Work item » Every record here needs to be retyped exactly.

[Stored dataset items]
== Segment start ==

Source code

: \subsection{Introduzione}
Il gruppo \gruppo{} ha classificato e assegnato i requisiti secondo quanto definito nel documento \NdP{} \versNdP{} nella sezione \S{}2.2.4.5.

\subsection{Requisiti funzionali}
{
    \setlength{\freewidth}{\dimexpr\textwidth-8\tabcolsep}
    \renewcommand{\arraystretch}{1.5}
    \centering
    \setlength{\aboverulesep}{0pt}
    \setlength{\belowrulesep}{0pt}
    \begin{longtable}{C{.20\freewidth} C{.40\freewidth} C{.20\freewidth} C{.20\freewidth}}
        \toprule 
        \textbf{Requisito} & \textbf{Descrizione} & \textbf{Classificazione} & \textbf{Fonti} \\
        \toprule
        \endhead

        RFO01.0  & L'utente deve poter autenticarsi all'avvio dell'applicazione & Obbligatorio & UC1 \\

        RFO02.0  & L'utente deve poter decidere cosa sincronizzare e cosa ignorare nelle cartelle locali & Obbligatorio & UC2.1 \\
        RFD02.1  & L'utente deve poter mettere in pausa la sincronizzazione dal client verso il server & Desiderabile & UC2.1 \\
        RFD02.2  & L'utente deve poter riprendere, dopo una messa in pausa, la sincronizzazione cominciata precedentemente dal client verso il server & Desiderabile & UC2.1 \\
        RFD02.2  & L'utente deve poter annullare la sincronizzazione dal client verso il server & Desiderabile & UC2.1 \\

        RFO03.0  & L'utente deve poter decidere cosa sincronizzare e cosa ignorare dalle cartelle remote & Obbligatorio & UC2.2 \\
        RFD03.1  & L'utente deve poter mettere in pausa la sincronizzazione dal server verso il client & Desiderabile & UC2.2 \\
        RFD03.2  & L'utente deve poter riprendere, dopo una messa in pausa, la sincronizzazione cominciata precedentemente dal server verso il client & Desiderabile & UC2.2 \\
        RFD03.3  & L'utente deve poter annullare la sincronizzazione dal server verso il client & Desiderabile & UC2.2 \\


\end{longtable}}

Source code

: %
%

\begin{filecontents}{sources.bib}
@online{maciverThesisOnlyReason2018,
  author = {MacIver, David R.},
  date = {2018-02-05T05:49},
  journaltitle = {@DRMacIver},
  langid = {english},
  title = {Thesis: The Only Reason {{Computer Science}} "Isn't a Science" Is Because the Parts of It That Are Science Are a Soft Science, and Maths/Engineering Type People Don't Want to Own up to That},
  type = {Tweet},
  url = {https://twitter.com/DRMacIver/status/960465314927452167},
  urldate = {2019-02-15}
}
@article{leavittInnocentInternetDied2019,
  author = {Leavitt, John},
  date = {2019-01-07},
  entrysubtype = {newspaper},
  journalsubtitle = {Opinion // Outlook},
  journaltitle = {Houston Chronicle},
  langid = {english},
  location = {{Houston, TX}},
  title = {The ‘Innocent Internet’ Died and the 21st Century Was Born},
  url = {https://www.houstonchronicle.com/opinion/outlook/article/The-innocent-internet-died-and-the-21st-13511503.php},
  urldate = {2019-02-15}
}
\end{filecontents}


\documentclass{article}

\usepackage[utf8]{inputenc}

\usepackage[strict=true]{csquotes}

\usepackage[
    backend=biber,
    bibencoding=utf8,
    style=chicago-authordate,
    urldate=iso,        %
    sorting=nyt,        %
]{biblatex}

== Segment end ==

Answer for the task »
Source code

: \subsection{Introduzione}
Il gruppo \gruppo{} ha classificato e assegnato i requisiti secondo quanto definito nel documento \NdP{} \versNdP{} nella sezione \S{}2.2.4.5.

\subsection{Requisiti funzionali}
{
    \setlength{\freewidth}{\dimexpr\textwidth-8\tabcolsep}
    \renewcommand{\arraystretch}{1.5}
    \centering
    \setlength{\aboverulesep}{0pt}
    \setlength{\belowrulesep}{0pt}
    \begin{longtable}{C{.20\freewidth} C{.40\freewidth} C{.20\freewidth} C{.20\freewidth}}
        \toprule 
        \textbf{Requisito} & \textbf{Descrizione} & \textbf{Classificazione} & \textbf{Fonti} \\
        \toprule
        \endhead

        RFO01.0  & L'utente deve poter autenticarsi all'avvio dell'applicazione & Obbligatorio & UC1 \\

        RFO02.0  & L'utente deve poter decidere cosa sincronizzare e cosa ignorare nelle cartelle locali & Obbligatorio & UC2.1 \\
        RFD02.1  & L'utente deve poter mettere in pausa la sincronizzazione dal client verso il server & Desiderabile & UC2.1 \\
        RFD02.2  & L'utente deve poter riprendere, dopo una messa in pausa, la sincronizzazione cominciata precedentemente dal client verso il server & Desiderabile & UC2.1 \\
        RFD02.2  & L'utente deve poter annullare la sincronizzazione dal client verso il server & Desiderabile & UC2.1 \\

        RFO03.0  & L'utente deve poter decidere cosa sincronizzare e cosa ignorare dalle cartelle remote & Obbligatorio & UC2.2 \\
        RFD03.1  & L'utente deve poter mettere in pausa la sincronizzazione dal server verso il client & Desiderabile & UC2.2 \\
        RFD03.2  & L'utente deve poter riprendere, dopo una messa in pausa, la sincronizzazione cominciata precedentemente dal server verso il client & Desiderabile & UC2.2 \\
        RFD03.3  & L'utente deve poter annullare la sincronizzazione dal server verso il client & Desiderabile & UC2.2 \\


\end{longtable}}

Source code

: %
%

\begin{filecontents}{sources.bib}
@online{maciverThesisOnlyReason2018,
  author = {MacIver, David R.},
  date = {2018-02-05T05:49},
  journaltitle = {@DRMacIver},
  langid = {english},
  title = {Thesis: The Only Reason {{Computer Science}} "Isn't a Science" Is Because the Parts of It That Are Science Are a Soft Science, and Maths/Engineering Type People Don't Want to Own up to That},
  type = {Tweet},
  url = {https://twitter.com/DRMacIver/status/960465314927452167},
  urldate = {2019-02-15}
}
@article{leavittInnocentInternetDied2019,
  author = {Leavitt, John},
  date = {2019-01-07},
  entrysubtype = {newspaper},
  journalsubtitle = {Opinion // Outlook},
  journaltitle = {Houston Chronicle},
  langid = {english},
  location = {{Houston, TX}},
  title = {The ‘Innocent Internet’ Died and the 21st Century Was Born},
  url = {https://www.houstonchronicle.com/opinion/outlook/article/The-innocent-internet-died-and-the-21st-13511503.php},
  urldate = {2019-02-15}
}
\end{filecontents}


\documentclass{article}

\usepackage[utf8]{inputenc}

\usepackage[strict=true]{csquotes}

\usepackage[
    backend=biber,
    bibencoding=utf8,
    style=chicago-authordate,
    urldate=iso,        %
    sorting=nyt,        %
]{biblatex}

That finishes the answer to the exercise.